Sine Die is the term for closed, over, with no plans to reconvene, and that’s what the Legislature ended on May 9. Unless there’s a special session, sponsors of the Good, Bad or Ugly will have to wait for 2025 to stir things back up again… and to serve or disserve the people of Alabama.

Their mission is – and always has been – to govern in a way that serves the people of Alabama. But this Republican supermajority has never gotten the “all” part of their mission.
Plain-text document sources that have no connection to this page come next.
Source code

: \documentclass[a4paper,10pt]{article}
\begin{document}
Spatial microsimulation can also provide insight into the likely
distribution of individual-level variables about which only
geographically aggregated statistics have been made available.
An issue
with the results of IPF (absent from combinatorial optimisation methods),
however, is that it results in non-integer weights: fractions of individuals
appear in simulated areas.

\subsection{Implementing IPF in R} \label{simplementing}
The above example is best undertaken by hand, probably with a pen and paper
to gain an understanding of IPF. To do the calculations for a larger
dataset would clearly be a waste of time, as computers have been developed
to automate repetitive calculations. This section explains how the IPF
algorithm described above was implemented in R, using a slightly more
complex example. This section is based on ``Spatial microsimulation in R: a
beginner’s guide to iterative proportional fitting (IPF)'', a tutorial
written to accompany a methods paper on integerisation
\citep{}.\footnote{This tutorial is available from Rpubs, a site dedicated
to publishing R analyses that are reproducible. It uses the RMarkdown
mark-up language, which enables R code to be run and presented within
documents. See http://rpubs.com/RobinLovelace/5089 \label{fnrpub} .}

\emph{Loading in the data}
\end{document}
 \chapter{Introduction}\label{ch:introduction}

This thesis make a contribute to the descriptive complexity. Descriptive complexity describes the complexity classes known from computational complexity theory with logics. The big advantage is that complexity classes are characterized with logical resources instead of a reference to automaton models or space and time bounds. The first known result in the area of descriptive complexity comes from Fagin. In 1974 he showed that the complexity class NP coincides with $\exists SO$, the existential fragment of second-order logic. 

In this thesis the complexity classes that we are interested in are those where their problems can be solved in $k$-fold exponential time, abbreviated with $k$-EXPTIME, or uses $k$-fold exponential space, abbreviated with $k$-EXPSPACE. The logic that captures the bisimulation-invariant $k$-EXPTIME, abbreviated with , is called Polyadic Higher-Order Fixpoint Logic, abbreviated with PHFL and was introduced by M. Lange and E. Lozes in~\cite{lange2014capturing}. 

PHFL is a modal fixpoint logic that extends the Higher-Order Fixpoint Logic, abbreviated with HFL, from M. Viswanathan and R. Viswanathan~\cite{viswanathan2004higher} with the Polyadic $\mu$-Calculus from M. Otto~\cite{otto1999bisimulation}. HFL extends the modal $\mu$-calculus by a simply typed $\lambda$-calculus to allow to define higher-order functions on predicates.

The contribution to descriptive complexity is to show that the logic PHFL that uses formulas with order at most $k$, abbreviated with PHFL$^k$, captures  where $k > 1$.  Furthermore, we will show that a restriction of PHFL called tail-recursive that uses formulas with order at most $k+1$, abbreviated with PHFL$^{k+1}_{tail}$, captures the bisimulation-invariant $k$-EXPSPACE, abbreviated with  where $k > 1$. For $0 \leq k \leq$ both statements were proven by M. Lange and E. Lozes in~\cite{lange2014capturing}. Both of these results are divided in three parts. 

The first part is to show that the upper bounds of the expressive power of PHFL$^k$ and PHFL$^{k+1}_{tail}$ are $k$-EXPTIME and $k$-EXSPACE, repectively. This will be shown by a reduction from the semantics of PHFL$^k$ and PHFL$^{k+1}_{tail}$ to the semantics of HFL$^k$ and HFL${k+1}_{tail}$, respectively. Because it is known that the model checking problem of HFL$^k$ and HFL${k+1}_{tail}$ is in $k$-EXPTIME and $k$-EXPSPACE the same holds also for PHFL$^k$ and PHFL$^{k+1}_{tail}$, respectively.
Every session, several “red meat” bills designed to stoke the hate-filled satisfaction of their base are introduced, and every session they pass some, to the detriment of our state’s image and economic viability, and some of the citizens of our state. Fortunately, some of their most egregious bills never come to a vote or passed one house and not the other.

The Good.

The Open Records Act requires state agencies to respond to requests for public records. This is a commitment to transparency and a big win for journalists, but for the public as well. Prior to this law, the average response time was 192 days – if an answer as given at all.

The “Working for Alabama” set of acts aimed at transforming Alabama’s workforce and getting more Alabamians trained for skilled, higher-paying jobs, streamlining Alabama’s economic development efforts and investing into Alabama communities, especially those in rural areas.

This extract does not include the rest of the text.